SUPPLIED RECORDS:
────────────────────────────────────────
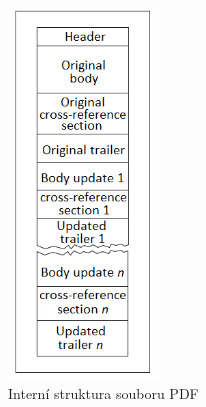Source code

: \begin{figure}[h!]
\centering
\includegraphics[width=4cm]{img/pdf_internal_structure}
\caption{Interní struktura souboru PDF}
\label{fig:pdf_internal_structure}
\end{figure}

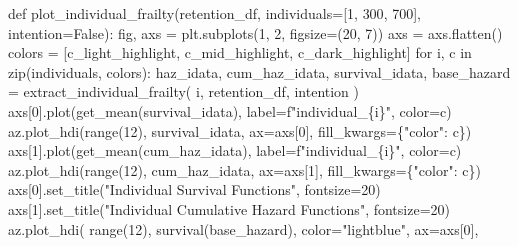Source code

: \documentclass[
  letterpaper,
  DIV=11,
  numbers=noendperiod]{scrartcl}
\newenvironment{Shaded}{\begin{snugshade}}{\end{snugshade}}
\newcommand{\BuiltInTok}[1]{\textcolor[rgb]{0.00,0.23,0.31}{#1}}
\newcommand{\ControlFlowTok}[1]{\textcolor[rgb]{0.00,0.23,0.31}{#1}}
\newcommand{\DecValTok}[1]{\textcolor[rgb]{0.68,0.00,0.00}{#1}}
\newcommand{\KeywordTok}[1]{\textcolor[rgb]{0.00,0.23,0.31}{#1}}
\newcommand{\NormalTok}[1]{\textcolor[rgb]{0.00,0.23,0.31}{#1}}
\newcommand{\OperatorTok}[1]{\textcolor[rgb]{0.37,0.37,0.37}{#1}}
\newcommand{\SpecialCharTok}[1]{\textcolor[rgb]{0.37,0.37,0.37}{#1}}
\newcommand{\SpecialStringTok}[1]{\textcolor[rgb]{0.13,0.47,0.30}{#1}}
\newcommand{\StringTok}[1]{\textcolor[rgb]{0.13,0.47,0.30}{#1}}
\newcommand{\VariableTok}[1]{\textcolor[rgb]{0.07,0.07,0.07}{#1}}
\begin{document}
\begin{Shaded}
\begin{Highlighting}[]
\KeywordTok{def}\NormalTok{ plot\_individual\_frailty(retention\_df, individuals}\OperatorTok{=}\NormalTok{[}\DecValTok{1}\NormalTok{, }\DecValTok{300}\NormalTok{, }\DecValTok{700}\NormalTok{], intention}\OperatorTok{=}\VariableTok{False}\NormalTok{):}
\NormalTok{    fig, axs }\OperatorTok{=}\NormalTok{ plt.subplots(}\DecValTok{1}\NormalTok{, }\DecValTok{2}\NormalTok{, figsize}\OperatorTok{=}\NormalTok{(}\DecValTok{20}\NormalTok{, }\DecValTok{7}\NormalTok{))}
\NormalTok{    axs }\OperatorTok{=}\NormalTok{ axs.flatten()}
\NormalTok{    colors }\OperatorTok{=}\NormalTok{ [c\_light\_highlight, c\_mid\_highlight, c\_dark\_highlight]}
    \ControlFlowTok{for}\NormalTok{ i, c }\KeywordTok{in} \BuiltInTok{zip}\NormalTok{(individuals, colors):}
\NormalTok{        haz\_idata, cum\_haz\_idata, survival\_idata, base\_hazard }\OperatorTok{=}\NormalTok{ extract\_individual\_frailty(}
\NormalTok{            i, retention\_df, intention}
\NormalTok{        )}
\NormalTok{        axs[}\DecValTok{0}\NormalTok{].plot(get\_mean(survival\_idata), label}\OperatorTok{=}\SpecialStringTok{f"individual\_}\SpecialCharTok{\{}\NormalTok{i}\SpecialCharTok{\}}\SpecialStringTok{"}\NormalTok{, color}\OperatorTok{=}\NormalTok{c)}
\NormalTok{        az.plot\_hdi(}\BuiltInTok{range}\NormalTok{(}\DecValTok{12}\NormalTok{), survival\_idata, ax}\OperatorTok{=}\NormalTok{axs[}\DecValTok{0}\NormalTok{], fill\_kwargs}\OperatorTok{=}\NormalTok{\{}\StringTok{"color"}\NormalTok{: c\})}
\NormalTok{        axs[}\DecValTok{1}\NormalTok{].plot(get\_mean(cum\_haz\_idata), label}\OperatorTok{=}\SpecialStringTok{f"individual\_}\SpecialCharTok{\{}\NormalTok{i}\SpecialCharTok{\}}\SpecialStringTok{"}\NormalTok{, color}\OperatorTok{=}\NormalTok{c)}
\NormalTok{        az.plot\_hdi(}\BuiltInTok{range}\NormalTok{(}\DecValTok{12}\NormalTok{), cum\_haz\_idata, ax}\OperatorTok{=}\NormalTok{axs[}\DecValTok{1}\NormalTok{], fill\_kwargs}\OperatorTok{=}\NormalTok{\{}\StringTok{"color"}\NormalTok{: c\})}
\NormalTok{        axs[}\DecValTok{0}\NormalTok{].set\_title(}\StringTok{"Individual Survival Functions"}\NormalTok{, fontsize}\OperatorTok{=}\DecValTok{20}\NormalTok{)}
\NormalTok{        axs[}\DecValTok{1}\NormalTok{].set\_title(}\StringTok{"Individual Cumulative Hazard Functions"}\NormalTok{, fontsize}\OperatorTok{=}\DecValTok{20}\NormalTok{)}
\NormalTok{    az.plot\_hdi(}
        \BuiltInTok{range}\NormalTok{(}\DecValTok{12}\NormalTok{),}
\NormalTok{        survival(base\_hazard),}
\NormalTok{        color}\OperatorTok{=}\StringTok{"lightblue"}\NormalTok{,}
\NormalTok{        ax}\OperatorTok{=}\NormalTok{axs[}\DecValTok{0}\NormalTok{],}

\end{Highlighting}
\end{Shaded}
\end{document}
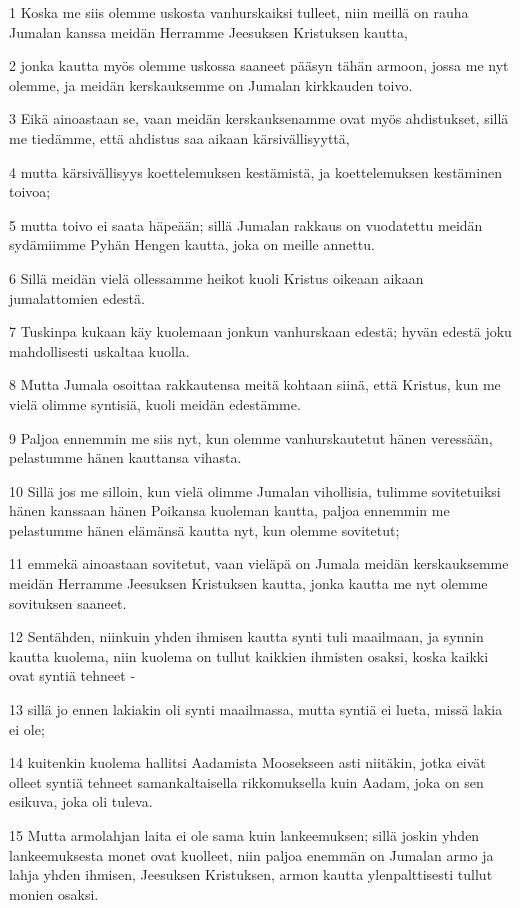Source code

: \par 1 Koska me siis olemme uskosta vanhurskaiksi tulleet, niin meillä on rauha Jumalan kanssa meidän Herramme Jeesuksen Kristuksen kautta,
\par 2 jonka kautta myös olemme uskossa saaneet pääsyn tähän armoon, jossa me nyt olemme, ja meidän kerskauksemme on Jumalan kirkkauden toivo.
\par 3 Eikä ainoastaan se, vaan meidän kerskauksenamme ovat myös ahdistukset, sillä me tiedämme, että ahdistus saa aikaan kärsivällisyyttä,
\par 4 mutta kärsivällisyys koettelemuksen kestämistä, ja koettelemuksen kestäminen toivoa;
\par 5 mutta toivo ei saata häpeään; sillä Jumalan rakkaus on vuodatettu meidän sydämiimme Pyhän Hengen kautta, joka on meille annettu.
\par 6 Sillä meidän vielä ollessamme heikot kuoli Kristus oikeaan aikaan jumalattomien edestä.
\par 7 Tuskinpa kukaan käy kuolemaan jonkun vanhurskaan edestä; hyvän edestä joku mahdollisesti uskaltaa kuolla.
\par 8 Mutta Jumala osoittaa rakkautensa meitä kohtaan siinä, että Kristus, kun me vielä olimme syntisiä, kuoli meidän edestämme.
\par 9 Paljoa ennemmin me siis nyt, kun olemme vanhurskautetut hänen veressään, pelastumme hänen kauttansa vihasta.
\par 10 Sillä jos me silloin, kun vielä olimme Jumalan vihollisia, tulimme sovitetuiksi hänen kanssaan hänen Poikansa kuoleman kautta, paljoa ennemmin me pelastumme hänen elämänsä kautta nyt, kun olemme sovitetut;
\par 11 emmekä ainoastaan sovitetut, vaan vieläpä on Jumala meidän kerskauksemme meidän Herramme Jeesuksen Kristuksen kautta, jonka kautta me nyt olemme sovituksen saaneet.
\par 12 Sentähden, niinkuin yhden ihmisen kautta synti tuli maailmaan, ja synnin kautta kuolema, niin kuolema on tullut kaikkien ihmisten osaksi, koska kaikki ovat syntiä tehneet -
\par 13 sillä jo ennen lakiakin oli synti maailmassa, mutta syntiä ei lueta, missä lakia ei ole;
\par 14 kuitenkin kuolema hallitsi Aadamista Moosekseen asti niitäkin, jotka eivät olleet syntiä tehneet samankaltaisella rikkomuksella kuin Aadam, joka on sen esikuva, joka oli tuleva.
\par 15 Mutta armolahjan laita ei ole sama kuin lankeemuksen; sillä joskin yhden lankeemuksesta monet ovat kuolleet, niin paljoa enemmän on Jumalan armo ja lahja yhden ihmisen, Jeesuksen Kristuksen, armon kautta ylenpalttisesti tullut monien osaksi.
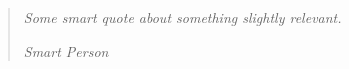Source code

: \documentclass[../Main/thesis.tex]{subfiles}
\begin{document}
\chapter*{}
\null\vfill
\begin{quotation}
\em %
Some smart quote about something slightly relevant.

\em
\medskip
\raggedleft
Smart Person
\end{quotation}
\vfill\vfill
\end{document}
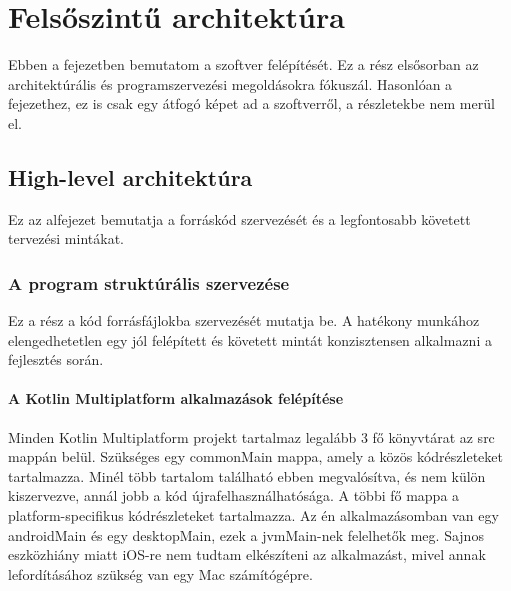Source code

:\chapter{Felsőszintű architektúra}
\label{sec:Architecture}

Ebben a fejezetben bemutatom a szoftver felépítését.  
Ez a rész elsősorban az architektúrális és programszervezési megoldásokra fókuszál.  
Hasonlóan a  fejezethez, ez is csak egy átfogó képet ad a szoftverről, a részletekbe nem merül el.

\section{High-level architektúra}
\label{sec:HighLevelArchitecture}

Ez az alfejezet bemutatja a forráskód szervezését és a legfontosabb követett tervezési mintákat.

\subsection{A program struktúrális szervezése}

Ez a rész a kód forrásfájlokba szervezését mutatja be.  
A hatékony munkához elengedhetetlen egy jól felépített és követett mintát konzisztensen alkalmazni a fejlesztés során.

\subsubsection{A Kotlin Multiplatform alkalmazások felépítése}

Minden Kotlin Multiplatform projekt tartalmaz legalább 3 fő könyvtárat az src mappán belül.  
Szükséges egy commonMain mappa, amely a közös kódrészleteket tartalmazza. Minél több tartalom található ebben megvalósítva, és nem külön kiszervezve, annál jobb a kód újrafelhasználhatósága.  
A többi fő mappa a platform-specifikus kódrészleteket tartalmazza. Az én alkalmazásomban van egy androidMain és egy desktopMain, ezek a jvmMain-nek felelhetők meg.  
Sajnos eszközhiány miatt iOS-re nem tudtam elkészíteni az alkalmazást, mivel annak lefordításához szükség van egy Mac számítógépre.

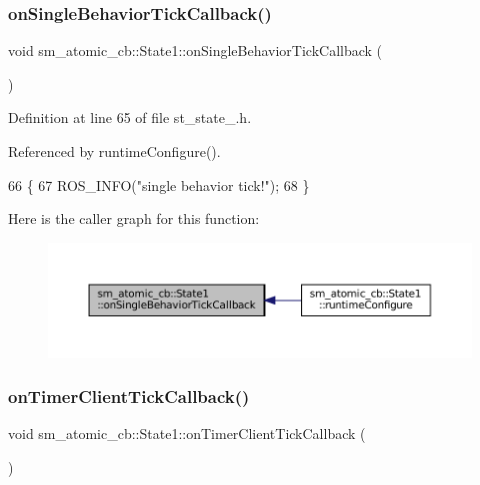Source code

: \subsubsection{\texorpdfstring{on\+Single\+Behavior\+Tick\+Callback()}{onSingleBehaviorTickCallback()}}
{\footnotesize\ttfamily void sm\+\_\+atomic\+\_\+cb\+::\+State1\+::on\+Single\+Behavior\+Tick\+Callback (\begin{DoxyParamCaption}{ }\end{DoxyParamCaption})\hspace{0.3cm}{\ttfamily [inline]}}



Definition at line 65 of file st\+\_\+state\+\_.\+h.



Referenced by runtime\+Configure().


\begin{DoxyCode}
66     \{
67         ROS\_INFO(\textcolor{stringliteral}{"single behavior tick!"});
68     \}
\end{DoxyCode}
Here is the caller graph for this function\+:
\nopagebreak
\begin{figure}[H]
\begin{center}
\leavevmode
\includegraphics[width=350pt]{structsm__atomic__cb_1_1State1_a5c34a516ff618f865f668d7db05b2cb8_icgraph}
\end{center}
\end{figure}
\mbox{\label{structsm__atomic__cb_1_1State1_a1e1f3cc8c74bc13e28ce47f133c2cecb}} 
\subsubsection{\texorpdfstring{on\+Timer\+Client\+Tick\+Callback()}{onTimerClientTickCallback()}}
{\footnotesize\ttfamily void sm\+\_\+atomic\+\_\+cb\+::\+State1\+::on\+Timer\+Client\+Tick\+Callback (\begin{DoxyParamCaption}{ }\end{DoxyParamCaption})\hspace{0.3cm}{\ttfamily [inline]}}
────────────────────────────────────────
ACTION ITEM:
Reproduce each line of the material that mentions "Herramme".

REPLY:
: \par 1 Koska me siis olemme uskosta vanhurskaiksi tulleet, niin meillä on rauha Jumalan kanssa meidän Herramme Jeesuksen Kristuksen kautta,
\par 11 emmekä ainoastaan sovitetut, vaan vieläpä on Jumala meidän kerskauksemme meidän Herramme Jeesuksen Kristuksen kautta, jonka kautta me nyt olemme sovituksen saaneet.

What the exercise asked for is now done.